DVD Stalk: Asylum, Masters of Horror, Critters, and Region Free Horror Highlights
These two films may not be your typical full-on horror films, but both Ultraviolet and Cache do have a certain air of suspense and mystery to them. The sci-fi popcorn flick, Ultraviolet, is pretty darn entertaining (if you turn your brain off), but can be horrifyingly bad at times too. Cache, however, is a "spectacular thriller" reminiscent of the work of the great Alfred Hitchcock. Both on the street this week, you'll find a few clips from each film below. Be forewarned, however, that some of these clips may contain spoilers. If you haven't seen the films, watch at your own risk.
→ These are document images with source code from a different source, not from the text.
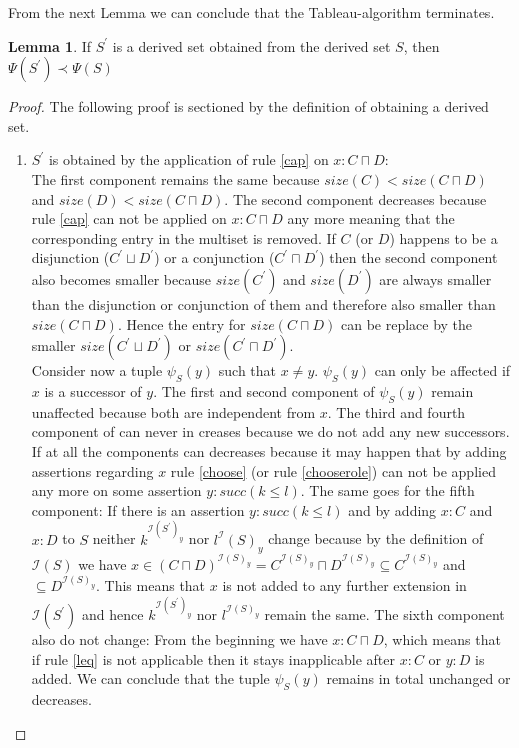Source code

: \documentclass[a4paper,11pt]{scrartcl}
\theoremstyle{break}
\theoremstyle{definition}
\newtheorem{mylem}{Lemma}
\begin{document}
From the next Lemma we can conclude that the Tableau-algorithm terminates.
\begin{mylem}
If $S^\prime$ is a derived set obtained from the derived set $S$, then $\Psi(S^\prime)\prec\Psi(S)$
\end{mylem}
\begin{proof}
The following proof is sectioned by the definition of obtaining a derived set.
\begin{enumerate}
\item $S^\prime$ is obtained by the application of rule \ref{cap} on $x:C\sqcap D$:\\
The first component remains the same because $size(C)<size(C\sqcap D)$ and $size(D)<size(C\sqcap D)$. The second component decreases because rule \ref{cap} can not be applied on $x:C\sqcap D$ any more meaning that the corresponding entry in the multiset is removed. If $C$ (or $D$) happens to be a disjunction ($C^\prime\sqcup D^\prime$) or a conjunction ($C^\prime\sqcap D^\prime$) then the second component also becomes smaller because $size(C^\prime)$ and $size(D^\prime)$ are always smaller than the disjunction or conjunction of them and therefore also smaller than $size(C\sqcap D)$. Hence the entry for $size(C\sqcap D)$ can be replace by the smaller $size(C^\prime\sqcup D^\prime)$ or $size(C^\prime\sqcap D^\prime)$.\\
Consider now a tuple $\psi_S(y)$ such that $x\neq y$. $\psi_S(y)$ can only be affected if $x$ is a successor of $y$. The first and second component of $\psi_S(y)$ remain unaffected because both are independent from $x$. The third and fourth component of can never in creases because we do not add any new successors. If at all the components can decreases because it may happen that by adding assertions regarding $x$ rule \ref{choose} (or rule \ref{chooserole}) can not be applied any more on some assertion $y:succ(k\leq l)$. The same goes for the fifth component: If there is an assertion $y:succ(k\leq l)$ and by adding $x:C$ and $x:D$ to $S$ neither $k^{\mathcal{I}(S^\prime)_y}$ nor $l^\mathcal{I}(S)_y$ change because by the definition of $\mathcal{I}(S)$ we have $x\in (C\sqcap D)^{\mathcal{I}(S)_y}=C^{\mathcal{I}(S)_y}\sqcap D^{\mathcal{I}(S)_y}\subseteq C^{\mathcal{I}(S)_y}$ and $\subseteq D^{\mathcal{I}(S)_y}$. This means that $x$ is not added to any further extension in $\mathcal{I}(S^\prime)$ and hence $k^{\mathcal{I}(S^\prime)_y}$ nor $l^{\mathcal{I}(S)_y}$ remain the same. The sixth component also do not change: From the beginning we have $x:C\sqcap D$, which means that if rule \ref{leq} is not applicable then it stays inapplicable after $x:C$ or $y:D$ is added. We can conclude that the tuple $\psi_S(y)$ remains in total unchanged or decreases.\\

\end{enumerate}
\end{proof}
\end{document}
Cache: "Trailer" | "Tape" | "Pierrot"
We start off this week's review highlights with two Amicus Productions releases from the always-excellent DVD studio Dark Sky Films. Similar to Hammer Films, in their modest budgets and genre offerings, Amicus Productions virtually owned the horror-anthology subgenre in the 1960s and '70s. While the quality of these films often varied, Amicus certainly had their fair share of hits. Among these high points in quality is the 1972 anthology film Asylum. Penned by horror fiction icon Robert Bloch, and directed by Roy Ward Baker, Asylum is notably subtler than most of the Amicus Productions films. Stuart Galbraith IV puts it best by noting that the subtle differences "...[are] most apparent in the first and overall most successful segment, "Frozen Fear," with direction and editing that maximizes the potential of the material without becoming distractingly showy, and which for the most part avoids the kind of special effects that would have been impossible with this budget. It's quite well done, quietly unsettling without being at all gory." Along with a quality audio-visual presentation, Dark Sky Films, as usual, has also added some great extra material to this disc, making it well-rounded package. The film is even tame enough for most of the family to enjoy a few scares.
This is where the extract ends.